Current Research Interests

  1. Conservation of birds in Acacia mangium plantation in Indonesia
  2. Nutrient dynamics via bird feces
  3. Ecosystem management in human-modified landscapes

Landscape of Acacia plantation in different harvesting stages, South Sumatra, Indonesia

In environments where human activity exerts a strong influence, the presence or absence of many living organisms is connected to land use. There is a difference, for example, between the living organisms that inhabit rural environments, where second-growth forests and paddy fields are abundant, and those that inhabit urban environments, where isolated forests are scattered about surrounded by residential neighborhoods. I have studied the ways in which avian species are affected by changes brought on by these kinds of human-made environments, and what differences in ecological functions arise as a result, focusing my attention on nutrient transport as nitrogen and phosphorus.

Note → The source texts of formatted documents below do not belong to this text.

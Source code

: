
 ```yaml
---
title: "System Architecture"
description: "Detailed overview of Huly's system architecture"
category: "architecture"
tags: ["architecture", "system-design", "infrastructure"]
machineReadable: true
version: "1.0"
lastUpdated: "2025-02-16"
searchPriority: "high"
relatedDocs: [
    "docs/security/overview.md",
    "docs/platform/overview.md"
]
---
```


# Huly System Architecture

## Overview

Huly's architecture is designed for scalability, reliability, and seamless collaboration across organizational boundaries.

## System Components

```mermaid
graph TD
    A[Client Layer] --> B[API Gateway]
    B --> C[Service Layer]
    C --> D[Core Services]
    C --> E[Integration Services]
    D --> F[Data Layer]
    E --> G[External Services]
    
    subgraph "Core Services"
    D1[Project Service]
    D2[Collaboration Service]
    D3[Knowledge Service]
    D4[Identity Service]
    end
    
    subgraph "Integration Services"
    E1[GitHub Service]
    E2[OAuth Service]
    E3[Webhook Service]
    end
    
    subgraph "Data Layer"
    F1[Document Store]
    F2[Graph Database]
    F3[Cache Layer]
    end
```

For example, in Japan, the population of forest bird species in the fragmented urban forests I surveyed was greater than the population in the mountain region. As a result, the amount of excreted nitrogen and phosphorus mediated by bird feces in urban crow roosts were found to be dropped 70 to 100 times more than the amount of nitrogen and phosphorus in the mountain forests. Measurements of stable isotope ratio and carbon, nitrogen and phosphorus amounts in bird feces suggested that crows roosting in urban forests eat foods (e.g. garbage) found in residential area. In Indonesia, I have focused on the impact of changes in land use, such as the development of large-scale Acacia plantations, on the diversity of bird species. My aim is to demonstrate that decreases in the diversity of avian species can be mitigated via landscape management, which tries to conserve natural secondary forest within and around these plantations.